### WORK REQUIRED:
What is needed is a copy of each line in the listing that contains "plain".

### RECORD EXTRACTS:

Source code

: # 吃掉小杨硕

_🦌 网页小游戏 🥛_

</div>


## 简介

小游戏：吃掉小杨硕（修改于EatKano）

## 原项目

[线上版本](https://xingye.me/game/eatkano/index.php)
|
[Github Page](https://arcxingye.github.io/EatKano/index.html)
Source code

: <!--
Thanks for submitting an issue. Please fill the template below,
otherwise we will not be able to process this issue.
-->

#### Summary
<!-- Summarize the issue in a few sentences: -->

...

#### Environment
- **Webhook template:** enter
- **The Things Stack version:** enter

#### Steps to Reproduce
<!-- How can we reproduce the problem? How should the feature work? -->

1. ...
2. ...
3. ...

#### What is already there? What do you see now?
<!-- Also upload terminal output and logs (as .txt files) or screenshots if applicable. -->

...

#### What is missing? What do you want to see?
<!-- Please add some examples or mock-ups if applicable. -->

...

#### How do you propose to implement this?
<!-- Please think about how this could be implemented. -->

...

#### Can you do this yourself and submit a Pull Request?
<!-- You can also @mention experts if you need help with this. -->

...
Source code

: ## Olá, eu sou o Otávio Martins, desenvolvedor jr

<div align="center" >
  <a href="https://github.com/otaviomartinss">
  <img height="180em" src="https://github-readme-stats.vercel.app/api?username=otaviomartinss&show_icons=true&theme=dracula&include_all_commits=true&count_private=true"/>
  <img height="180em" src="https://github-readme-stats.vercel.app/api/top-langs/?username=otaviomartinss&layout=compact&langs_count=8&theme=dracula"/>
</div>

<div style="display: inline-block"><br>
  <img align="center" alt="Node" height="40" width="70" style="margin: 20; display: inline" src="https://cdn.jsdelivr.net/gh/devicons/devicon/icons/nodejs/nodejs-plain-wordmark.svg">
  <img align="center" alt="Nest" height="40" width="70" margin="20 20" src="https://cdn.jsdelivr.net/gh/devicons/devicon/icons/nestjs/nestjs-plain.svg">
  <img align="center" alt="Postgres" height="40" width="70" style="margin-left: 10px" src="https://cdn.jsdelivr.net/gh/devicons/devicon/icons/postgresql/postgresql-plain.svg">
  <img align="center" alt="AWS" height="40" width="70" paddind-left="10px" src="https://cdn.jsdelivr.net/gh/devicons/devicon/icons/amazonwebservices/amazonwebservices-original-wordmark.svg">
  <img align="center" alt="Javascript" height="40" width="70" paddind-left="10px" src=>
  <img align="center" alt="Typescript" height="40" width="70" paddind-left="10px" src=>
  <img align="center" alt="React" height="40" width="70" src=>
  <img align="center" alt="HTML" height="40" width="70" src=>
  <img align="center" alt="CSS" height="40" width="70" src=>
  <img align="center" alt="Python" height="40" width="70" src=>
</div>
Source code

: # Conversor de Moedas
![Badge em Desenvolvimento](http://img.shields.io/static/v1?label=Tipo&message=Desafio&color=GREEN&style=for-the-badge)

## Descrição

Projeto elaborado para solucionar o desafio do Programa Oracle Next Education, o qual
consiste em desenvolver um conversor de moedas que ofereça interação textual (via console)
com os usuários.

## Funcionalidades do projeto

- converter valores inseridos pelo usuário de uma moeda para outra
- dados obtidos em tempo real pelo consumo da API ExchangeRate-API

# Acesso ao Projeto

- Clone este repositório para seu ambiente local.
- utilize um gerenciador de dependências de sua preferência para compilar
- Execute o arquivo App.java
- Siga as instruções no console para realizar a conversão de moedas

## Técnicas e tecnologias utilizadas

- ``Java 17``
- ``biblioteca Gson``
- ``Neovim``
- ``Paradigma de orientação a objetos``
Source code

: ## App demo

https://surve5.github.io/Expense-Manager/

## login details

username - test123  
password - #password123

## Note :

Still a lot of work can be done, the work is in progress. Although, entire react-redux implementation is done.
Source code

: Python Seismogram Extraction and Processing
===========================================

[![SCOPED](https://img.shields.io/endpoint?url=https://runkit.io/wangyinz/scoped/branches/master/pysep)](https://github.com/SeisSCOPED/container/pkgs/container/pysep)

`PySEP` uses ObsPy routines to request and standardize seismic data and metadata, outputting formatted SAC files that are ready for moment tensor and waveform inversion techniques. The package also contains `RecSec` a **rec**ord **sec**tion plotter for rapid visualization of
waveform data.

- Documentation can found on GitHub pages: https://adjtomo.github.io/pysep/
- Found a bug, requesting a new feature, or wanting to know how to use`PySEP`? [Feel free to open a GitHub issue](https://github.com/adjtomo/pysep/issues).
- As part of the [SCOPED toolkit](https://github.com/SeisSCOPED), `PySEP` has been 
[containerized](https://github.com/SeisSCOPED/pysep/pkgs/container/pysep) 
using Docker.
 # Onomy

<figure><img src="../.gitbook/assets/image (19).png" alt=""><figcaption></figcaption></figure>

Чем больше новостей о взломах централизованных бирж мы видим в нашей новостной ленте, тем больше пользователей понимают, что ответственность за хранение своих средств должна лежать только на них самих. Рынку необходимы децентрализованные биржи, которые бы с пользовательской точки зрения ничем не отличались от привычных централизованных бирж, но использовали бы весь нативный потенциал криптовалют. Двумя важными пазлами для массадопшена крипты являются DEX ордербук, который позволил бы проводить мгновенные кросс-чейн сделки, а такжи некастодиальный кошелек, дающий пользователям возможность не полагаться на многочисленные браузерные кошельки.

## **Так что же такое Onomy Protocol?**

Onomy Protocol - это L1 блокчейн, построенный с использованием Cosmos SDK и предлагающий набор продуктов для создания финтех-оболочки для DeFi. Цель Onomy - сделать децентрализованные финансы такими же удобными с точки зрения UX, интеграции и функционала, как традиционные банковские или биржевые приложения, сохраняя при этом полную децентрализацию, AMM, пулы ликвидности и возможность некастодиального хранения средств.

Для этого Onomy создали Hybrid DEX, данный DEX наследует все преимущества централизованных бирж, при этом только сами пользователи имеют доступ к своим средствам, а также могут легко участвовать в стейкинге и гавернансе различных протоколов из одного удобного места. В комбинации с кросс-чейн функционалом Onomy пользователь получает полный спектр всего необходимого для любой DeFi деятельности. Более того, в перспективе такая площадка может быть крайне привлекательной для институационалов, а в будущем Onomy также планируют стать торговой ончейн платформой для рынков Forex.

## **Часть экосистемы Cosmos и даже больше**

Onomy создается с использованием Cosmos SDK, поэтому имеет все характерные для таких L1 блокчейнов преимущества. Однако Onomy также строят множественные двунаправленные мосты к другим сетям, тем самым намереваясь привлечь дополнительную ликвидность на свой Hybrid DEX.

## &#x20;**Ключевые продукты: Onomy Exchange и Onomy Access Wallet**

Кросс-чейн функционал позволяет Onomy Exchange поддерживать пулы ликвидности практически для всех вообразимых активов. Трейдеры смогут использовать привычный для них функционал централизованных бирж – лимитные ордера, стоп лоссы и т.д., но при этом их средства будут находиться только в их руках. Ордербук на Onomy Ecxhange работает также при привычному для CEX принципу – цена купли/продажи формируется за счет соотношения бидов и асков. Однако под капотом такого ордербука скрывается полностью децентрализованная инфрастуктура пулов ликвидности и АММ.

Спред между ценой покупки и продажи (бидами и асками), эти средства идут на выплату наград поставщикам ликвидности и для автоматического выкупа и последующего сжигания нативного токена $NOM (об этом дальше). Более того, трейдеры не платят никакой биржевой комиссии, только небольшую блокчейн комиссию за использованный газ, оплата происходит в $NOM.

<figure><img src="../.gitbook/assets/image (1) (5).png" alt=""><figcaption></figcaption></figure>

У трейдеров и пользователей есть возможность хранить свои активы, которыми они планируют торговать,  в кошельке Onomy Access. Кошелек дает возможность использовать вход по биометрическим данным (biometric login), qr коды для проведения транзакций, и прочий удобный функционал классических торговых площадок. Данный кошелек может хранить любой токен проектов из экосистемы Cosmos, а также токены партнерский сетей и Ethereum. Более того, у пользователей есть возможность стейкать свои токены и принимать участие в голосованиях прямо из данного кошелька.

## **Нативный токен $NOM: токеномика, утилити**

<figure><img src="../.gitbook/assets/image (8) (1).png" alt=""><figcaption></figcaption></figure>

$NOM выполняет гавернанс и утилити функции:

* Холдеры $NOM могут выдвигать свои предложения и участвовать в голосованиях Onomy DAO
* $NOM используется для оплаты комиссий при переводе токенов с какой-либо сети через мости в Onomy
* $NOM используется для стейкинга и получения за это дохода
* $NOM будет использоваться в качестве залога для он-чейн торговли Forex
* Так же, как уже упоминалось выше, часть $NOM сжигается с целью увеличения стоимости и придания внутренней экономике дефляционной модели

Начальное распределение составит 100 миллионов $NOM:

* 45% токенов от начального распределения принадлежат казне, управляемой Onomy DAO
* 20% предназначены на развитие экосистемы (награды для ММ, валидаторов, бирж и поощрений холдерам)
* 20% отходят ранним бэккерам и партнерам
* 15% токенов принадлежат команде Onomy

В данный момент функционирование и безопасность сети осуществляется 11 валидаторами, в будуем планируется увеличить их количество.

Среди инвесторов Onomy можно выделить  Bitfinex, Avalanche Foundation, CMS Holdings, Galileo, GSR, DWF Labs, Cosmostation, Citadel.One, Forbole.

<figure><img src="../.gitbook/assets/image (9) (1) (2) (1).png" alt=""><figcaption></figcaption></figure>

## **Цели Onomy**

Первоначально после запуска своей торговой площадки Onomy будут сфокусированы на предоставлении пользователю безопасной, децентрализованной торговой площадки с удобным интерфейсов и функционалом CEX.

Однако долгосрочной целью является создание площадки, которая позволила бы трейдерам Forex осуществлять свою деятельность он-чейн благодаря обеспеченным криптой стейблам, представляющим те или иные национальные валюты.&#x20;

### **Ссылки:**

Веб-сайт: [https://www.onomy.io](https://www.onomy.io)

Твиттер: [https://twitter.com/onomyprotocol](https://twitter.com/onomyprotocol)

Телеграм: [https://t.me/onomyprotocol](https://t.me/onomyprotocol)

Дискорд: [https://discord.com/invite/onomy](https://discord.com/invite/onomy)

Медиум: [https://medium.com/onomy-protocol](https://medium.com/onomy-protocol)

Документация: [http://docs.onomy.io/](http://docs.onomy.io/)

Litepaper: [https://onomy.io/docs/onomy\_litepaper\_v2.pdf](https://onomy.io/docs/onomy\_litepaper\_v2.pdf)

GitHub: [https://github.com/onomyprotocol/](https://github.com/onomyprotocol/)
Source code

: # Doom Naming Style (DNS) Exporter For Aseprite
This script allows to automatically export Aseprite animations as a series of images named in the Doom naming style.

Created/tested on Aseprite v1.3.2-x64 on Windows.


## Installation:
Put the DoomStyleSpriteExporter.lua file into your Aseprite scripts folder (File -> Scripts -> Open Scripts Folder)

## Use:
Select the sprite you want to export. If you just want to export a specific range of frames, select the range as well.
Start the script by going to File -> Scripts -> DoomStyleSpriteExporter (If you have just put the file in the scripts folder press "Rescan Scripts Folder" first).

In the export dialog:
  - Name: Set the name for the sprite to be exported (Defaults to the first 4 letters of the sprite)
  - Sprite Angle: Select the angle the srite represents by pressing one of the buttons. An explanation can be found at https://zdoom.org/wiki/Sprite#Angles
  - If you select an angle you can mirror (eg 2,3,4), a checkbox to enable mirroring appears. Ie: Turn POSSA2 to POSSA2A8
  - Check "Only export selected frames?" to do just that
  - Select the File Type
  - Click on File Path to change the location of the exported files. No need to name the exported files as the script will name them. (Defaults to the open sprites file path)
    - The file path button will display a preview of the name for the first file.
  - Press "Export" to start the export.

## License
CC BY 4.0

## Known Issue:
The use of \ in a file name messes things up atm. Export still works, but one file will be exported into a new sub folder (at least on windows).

### SOLUTION TO THE PROBLEM:
  <img align="center" alt="Node" height="40" width="70" style="margin: 20; display: inline" src="https://cdn.jsdelivr.net/gh/devicons/devicon/icons/nodejs/nodejs-plain-wordmark.svg">
  <img align="center" alt="Nest" height="40" width="70" margin="20 20" src="https://cdn.jsdelivr.net/gh/devicons/devicon/icons/nestjs/nestjs-plain.svg">
  <img align="center" alt="Postgres" height="40" width="70" style="margin-left: 10px" src="https://cdn.jsdelivr.net/gh/devicons/devicon/icons/postgresql/postgresql-plain.svg">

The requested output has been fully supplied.